The History of AC/DC and the ‘Night Stalker’ Murders
Richard Ramirez, a transient based in Los Angeles, spent a terrifying portion of 1984 and 1985 slipping into windows and through unlocked doors in California, committing a string of unspeakable crimes under cover of darkness. He would be dubbed the “Night Stalker,” as frustrated authorities tried and failed to capture this ghost-like psychopath for over two awful summers.
But a vicious murder in the city of Rosemead on March 17, 1985, took on special meaning for AC/DC and its fans after the killer left behind a hat bearing the band’s logo. Things only worsened when a childhood friend of Ramirez, eventually linked to 13 brutal killings, said he’d been a huge fan of AC/DC.

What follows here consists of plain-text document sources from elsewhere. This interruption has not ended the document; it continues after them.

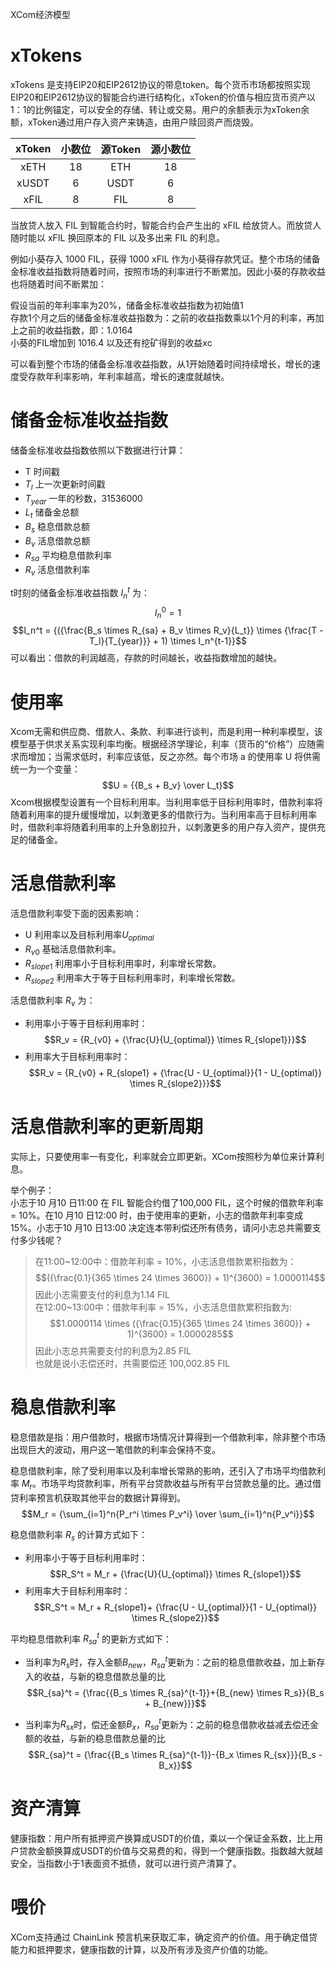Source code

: XCom经济模型

# xTokens
xTokens 是支持EIP20和EIP2612协议的带息token。每个货币市场都按照实现EIP20和EIP2612协议的智能合约进行结构化，xToken的价值与相应货币资产以1：1的比例锚定，可以安全的存储、转让或交易。用户的余额表示为xToken余额，xToken通过用户存入资产来铸造，由用户赎回资产而烧毁。

|xToken|小数位|源Token|源小数位|
|:---:|:---:|:---:|:---:|
|xETH|18|ETH|18|
|xUSDT|6|USDT|6|
|xFIL|8|FIL|8|


当放贷人放入 FIL 到智能合约时，智能合约会产生出的 xFIL 给放贷人。而放贷人随时能以 xFIL 换回原本的 FIL 以及多出来 FIL 的利息。  

例如小葵存入 1000 FIL，获得 1000 xFIL 作为小葵得存款凭证。整个市场的储备金标准收益指数将随着时间，按照市场的利率进行不断累加。因此小葵的存款收益也将随着时间不断累加：

假设当前的年利率率为20%，储备金标准收益指数为初始值1  
存款1个月之后的储备金标准收益指数为：之前的收益指数乘以1个月的利率，再加上之前的收益指数，即：1.0164  
小葵的FIL增加到 1016.4 以及还有挖矿得到的收益xc  

可以看到整个市场的储备金标准收益指数，从1开始随着时间持续增长，增长的速度受存款年利率影响，年利率越高，增长的速度就越快。  

# 储备金标准收益指数
储备金标准收益指数依照以下数据进行计算：
- T 时间戳
- $T_l$ 上一次更新时间戳
- $T_{year}$ 一年的秒数，31536000
- $L_t$ 储备金总额
- $B_s$ 稳息借款总额
- $B_v$ 活息借款总额
- $R_{sa}$ 平均稳息借款利率
- $R_v$ 活息借款利率  

t时刻的储备金标准收益指数 $I_n^t$ 为：
$$I_n^0 = 1$$
$$I_n^t = {({\frac{B_s \times R_{sa} + B_v \times R_v}{L_t}} \times {\frac{T - T_l}{T_{year}}} + 1) \times I_n^{t-1}}$$
可以看出：借款的利润越高，存款的时间越长，收益指数增加的越快。

# 使用率
Xcom无需和供应商、借款人、条款、利率进行谈判，而是利用一种利率模型，该模型基于供求关系实现利率均衡。根据经济学理论，利率（货币的“价格”）应随需求而增加；当需求低时，利率应该低，反之亦然。每个市场 a 的使用率 U 将供需统一为一个变量：
$$U = {{B_s + B_v} \over L_t}$$
Xcom根据模型设置有一个目标利用率。当利用率低于目标利用率时，借款利率将随着利用率的提升缓慢增加，以刺激更多的借款行为。当利用率高于目标利用率时，借款利率将随着利用率的上升急剧拉升，以刺激更多的用户存入资产，提供充足的储备金。

# 活息借款利率
活息借款利率受下面的因素影响：
+ U 利用率以及目标利用率$U_{optimal}$
+ $R_{v0}$ 基础活息借款利率。
+ $R_{slope1}$ 利用率小于目标利用率时，利率增长常数。
+ $R_{slope2}$ 利用率大于等于目标利用率时，利率增长常数。

活息借款利率 $R_v$ 为：  
+ 利用率小于等于目标利用率时：
    $$R_v = {R_{v0} + {\frac{U}{U_{optimal}}  \times R_{slope1}}}$$
+ 利用率大于目标利用率时：
    $$R_v = {R_{v0} + R_{slope1} + {\frac{U - U_{optimal}}{1 - U_{optimal}} \times R_{slope2}}}$$

# 活息借款利率的更新周期
实际上，只要使用率一有变化，利率就会立即更新。XCom按照秒为单位来计算利息。

举个例子：  
小志于10 月10 日11:00 在 FIL 智能合约借了100,000 FIL，这个时候的借款年利率 = 10%。在10 月10 日12:00 时，由于使用率的更新，小志的借款年利率变成15%。小志于10 月10 日13:00 决定连本带利偿还所有债务，请问小志总共需要支付多少钱呢？  

>在11:00~12:00中：借款年利率 = 10%，小志活息借款累积指数为：
$$({\frac{0.1}{365 \times 24 \times 3600}} + 1)^{3600} = 1.0000114$$
因此小志需要支付的利息为1.14 FIL  
>在12:00~13:00中：借款年利率 = 15%，小志活息借款累积指数为:
$$1.0000114 \times ({\frac{0.15}{365 \times 24 \times 3600}} + 1)^{3600} = 1.0000285$$
因此小志总共需要支付的利息为2.85 FIL  
也就是说小志偿还时，共需要偿还 100,002.85 FIL

# 稳息借款利率
稳息借款是指：用户借款时，根据市场情况计算得到一个借款利率，除非整个市场出现巨大的波动，用户这一笔借款的利率会保持不变。 

稳息借款利率，除了受利用率以及利率增长常熟的影响，还引入了市场平均借款利率 $M_r$。市场平均贷款利率，所有平台贷款收益与所有平台贷款总量的比。通过借贷利率预言机获取其他平台的数据计算得到。
$$M_r = {\sum_{i=1}^n{P_r^i \times P_v^i} \over \sum_{i=1}^n{P_v^i}}$$

稳息借款利率 $R_s$ 的计算方式如下：  
+ 利用率小于等于目标利用率时：
$$R_S^t = M_r + {\frac{U}{U_{optimal}} \times R_{slope1}}$$
+ 利用率大于目标利用率时：
$$R_S^t = M_r + R_{slope1}+ {\frac{U - U_{optimal}}{1 - U_{optimal}} \times R_{slope2}}$$

平均稳息借款利率 $R_{sa}^t$ 的更新方式如下：  
 
+ 当利率为$R_s$时，存入金额$B_{new}$，$R_{sa}^t$更新为：之前的稳息借款收益，加上新存入的收益，与新的稳息借款总量的比
$$R_{sa}^t = {\frac{{B_s \times R_{sa}^{t-1}}+{B_{new} \times R_s}}{B_s + B_{new}}}$$

+ 当利率为$R_{sx}$时，偿还金额$B_x$，$R_{sa}^t$更新为：之前的稳息借款收益减去偿还金额的收益，与新的稳息借款总量的比
$$R_{sa}^t = {\frac{{B_s \times R_{sa}^{t-1}}-{B_x \times R_{sx}}}{B_s - B_x}}$$

# 资产清算
健康指数：用户所有抵押资产换算成USDT的价值，乘以一个保证金系数，比上用户贷款金额换算成USDT的价值与交易费的和，得到一个健康指数。指数越大就越安全，当指数小于1表面资不抵债，就可以进行资产清算了。

# 喂价
XCom支持通过 ChainLink 预言机来获取汇率，确定资产的价值。用于确定借贷能力和抵押要求，健康指数的计算，以及所有涉及资产价值的功能。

By the end of the decade, Ramirez would be sent to California’s death row, but not before inflicting untold collateral damage on AC/DC, as well. “I thought it was a joke at first,” Malcolm Young told VH1’s Behind the Music. “We just thought, ‘This is crazy.’ I mean, why are we connected, anyway?”
As men, children and women of every age were targeted, the connection to AC/DC was never made entirely clear. Eventually, Ramirez was jailed not only for more than a dozen murders but also a series of convictions for rape, sodomy, oral copulation, burglary and attempted murder — and his nickname was repeated across the media like a drum beat: “Night Stalker.”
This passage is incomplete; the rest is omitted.